* WORK TASK
Retype every line from the start of the data down to and including the line with "Front End course". Skip the pictures.

(Data entries)
╭──

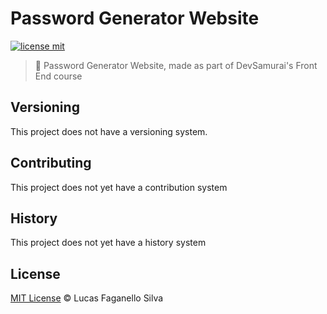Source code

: # Password Generator Website

[![license mit](https://img.shields.io/github/license/Luc4sf/Coursera)](https://github.com/Luc4sf/PasswordGenerator/blob/main/LICENSE.md)

> :rocket: Password Generator Website, made as part of DevSamurai's Front End course

## Versioning

This project does not have a versioning system.

## Contributing

This project does not yet have a contribution system

## History

This project does not yet have a history system

## License
[MIT License](https://github.com/Luc4sf/PasswordGenerator/blob/main/LICENSE.md) © Lucas Faganello Silva
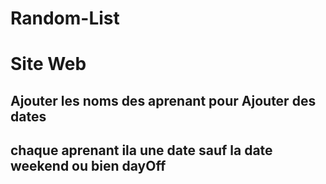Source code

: # Random-List
 
# Site Web 
## Ajouter les noms des aprenant pour Ajouter des dates 
## chaque aprenant ila une date sauf la date weekend ou bien dayOff
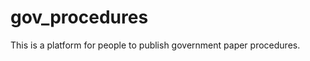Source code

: gov_procedures
==============

This is a platform for people to publish government paper procedures.
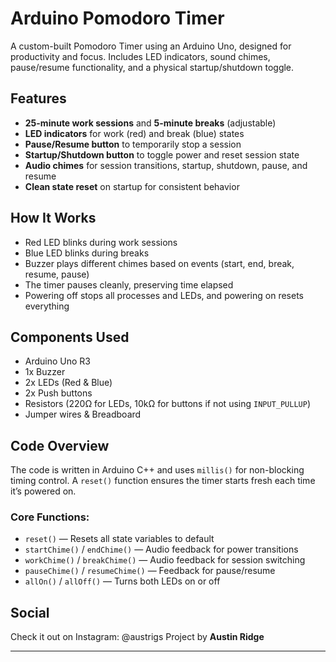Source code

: # Arduino Pomodoro Timer

A custom-built Pomodoro Timer using an Arduino Uno, designed for productivity and focus. Includes LED indicators, sound chimes, pause/resume functionality, and a physical startup/shutdown toggle.

## Features

- **25-minute work sessions** and **5-minute breaks** (adjustable)
- **LED indicators** for work (red) and break (blue) states
- **Pause/Resume button** to temporarily stop a session
- **Startup/Shutdown button** to toggle power and reset session state
- **Audio chimes** for session transitions, startup, shutdown, pause, and resume
- **Clean state reset** on startup for consistent behavior

## How It Works

- Red LED blinks during work sessions  
- Blue LED blinks during breaks  
- Buzzer plays different chimes based on events (start, end, break, resume, pause)  
- The timer pauses cleanly, preserving time elapsed
- Powering off stops all processes and LEDs, and powering on resets everything

##  Components Used

- Arduino Uno R3
- 1x Buzzer
- 2x LEDs (Red & Blue)
- 2x Push buttons
- Resistors (220Ω for LEDs, 10kΩ for buttons if not using `INPUT_PULLUP`)
- Jumper wires & Breadboard

## Code Overview

The code is written in Arduino C++ and uses `millis()` for non-blocking timing control. A `reset()` function ensures the timer starts fresh each time it’s powered on.

### Core Functions:
- `reset()` — Resets all state variables to default
- `startChime()` / `endChime()` — Audio feedback for power transitions
- `workChime()` / `breakChime()` — Audio feedback for session switching
- `pauseChime()` / `resumeChime()` — Feedback for pause/resume
- `allOn()` / `allOff()` — Turns both LEDs on or off

## Social

Check it out on Instagram: @austrigs
Project by **Austin Ridge**

---
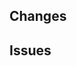 ## Changes

<!-- Brief list of functional changes -->

## Issues

<!-- Write the issue number(s), for example: #123 -->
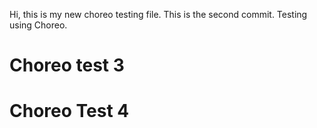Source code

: Hi, this is my new choreo testing file.
This is the second commit. Testing using Choreo. 
# Choreo test 3
# Choreo Test 4
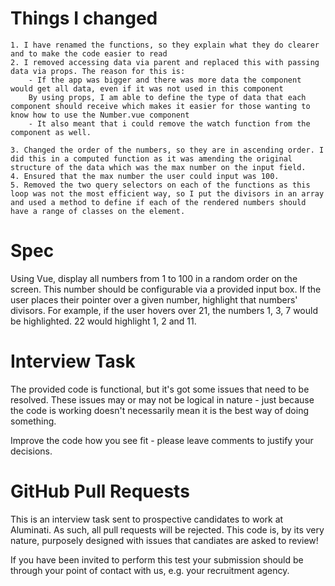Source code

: # Things I changed

    1. I have renamed the functions, so they explain what they do clearer and to make the code easier to read
    2. I removed accessing data via parent and replaced this with passing data via props. The reason for this is:
        - If the app was bigger and there was more data the component would get all data, even if it was not used in this component
        By using props, I am able to define the type of data that each component should receive which makes it easier for those wanting to know how to use the Number.vue component
        - It also meant that i could remove the watch function from the component as well.

    3. Changed the order of the numbers, so they are in ascending order. I did this in a computed function as it was amending the original structure of the data which was the max number on the input field.
    4. Ensured that the max number the user could input was 100.
    5. Removed the two query selectors on each of the functions as this loop was not the most efficient way, so I put the divisors in an array and used a method to define if each of the rendered numbers should have a range of classes on the element.

# Spec

Using Vue, display all numbers from 1 to 100 in a random order on the screen. This number should be configurable via a provided input box.
If the user places their pointer over a given number, highlight that numbers' divisors.
For example, if the user hovers over 21, the numbers 1, 3, 7 would be highlighted. 22 would highlight 1, 2 and 11.

# Interview Task

The provided code is functional, but it's got some issues that need to be resolved. These issues may or may not be logical in nature - just because the code is working doesn't necessarily mean it is the best way of doing something.

Improve the code how you see fit - please leave comments to justify your decisions.

# GitHub Pull Requests

This is an interview task sent to prospective candidates to work at Aluminati. As such, all pull requests will be rejected. This code is, by its very nature, purposely designed with issues that candiates are asked to review!

If you have been invited to perform this test your submission should be through your point of contact with us, e.g. your recruitment agency.
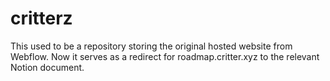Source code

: # critterz

This used to be a repository storing the original hosted website from Webflow. Now it serves as a redirect for roadmap.critter.xyz to the relevant Notion document.
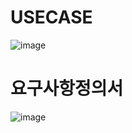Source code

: # USECASE
![image](https://github.com/SHIN-HANBEEN/MetanetFinal/assets/122966135/624e7f79-4d48-45c7-8814-00669bec278d)

# 요구사항정의서
![image](https://github.com/SHIN-HANBEEN/MetanetFinal/assets/122966135/5fc6d301-5f1f-4008-a70e-fc355943bb33)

╰──

* SOLUTION FOR THIS EXERCISE
Source code

: # Password Generator Website

[![license mit](https://img.shields.io/github/license/Luc4sf/Coursera)](https://github.com/Luc4sf/PasswordGenerator/blob/main/LICENSE.md)

> :rocket: Password Generator Website, made as part of DevSamurai's Front End course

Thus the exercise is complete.